**About this task:** Within the entries below, count the lines that hold the string "pierre" and give only that number.

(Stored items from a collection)
───

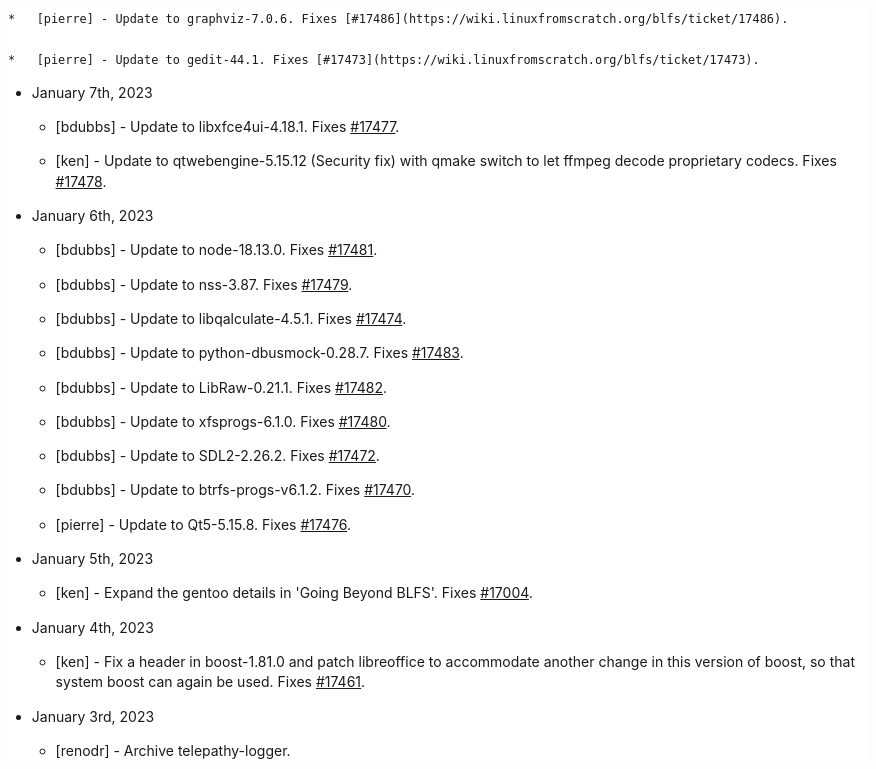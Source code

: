     *   [pierre] - Update to graphviz-7.0.6. Fixes [#17486](https://wiki.linuxfromscratch.org/blfs/ticket/17486).
        
    *   [pierre] - Update to gedit-44.1. Fixes [#17473](https://wiki.linuxfromscratch.org/blfs/ticket/17473).
        
    
*   January 7th, 2023
    
    *   [bdubbs] - Update to libxfce4ui-4.18.1. Fixes [#17477](https://wiki.linuxfromscratch.org/blfs/ticket/17477).
        
    *   [ken] - Update to qtwebengine-5.15.12 (Security fix) with qmake switch to let ffmpeg decode proprietary codecs. Fixes [#17478](https://wiki.linuxfromscratch.org/blfs/ticket/17478).
        
    
*   January 6th, 2023
    
    *   [bdubbs] - Update to node-18.13.0. Fixes [#17481](https://wiki.linuxfromscratch.org/blfs/ticket/17481).
        
    *   [bdubbs] - Update to nss-3.87. Fixes [#17479](https://wiki.linuxfromscratch.org/blfs/ticket/17479).
        
    *   [bdubbs] - Update to libqalculate-4.5.1. Fixes [#17474](https://wiki.linuxfromscratch.org/blfs/ticket/17474).
        
    *   [bdubbs] - Update to python-dbusmock-0.28.7. Fixes [#17483](https://wiki.linuxfromscratch.org/blfs/ticket/17483).
        
    *   [bdubbs] - Update to LibRaw-0.21.1. Fixes [#17482](https://wiki.linuxfromscratch.org/blfs/ticket/17482).
        
    *   [bdubbs] - Update to xfsprogs-6.1.0. Fixes [#17480](https://wiki.linuxfromscratch.org/blfs/ticket/17480).
        
    *   [bdubbs] - Update to SDL2-2.26.2. Fixes [#17472](https://wiki.linuxfromscratch.org/blfs/ticket/17472).
        
    *   [bdubbs] - Update to btrfs-progs-v6.1.2. Fixes [#17470](https://wiki.linuxfromscratch.org/blfs/ticket/17470).
        
    *   [pierre] - Update to Qt5-5.15.8. Fixes [#17476](https://wiki.linuxfromscratch.org/blfs/ticket/17476).
        
    
*   January 5th, 2023
    
    *   [ken] - Expand the gentoo details in 'Going Beyond BLFS'. Fixes [#17004](https://wiki.linuxfromscratch.org/blfs/ticket/17004).
        
    
*   January 4th, 2023
    
    *   [ken] - Fix a header in boost-1.81.0 and patch libreoffice to accommodate another change in this version of boost, so that system boost can again be used. Fixes [#17461](https://wiki.linuxfromscratch.org/blfs/ticket/17461).
        
    
*   January 3rd, 2023
    
    *   [renodr] - Archive telepathy-logger.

───

**Solution to this exercise:** 3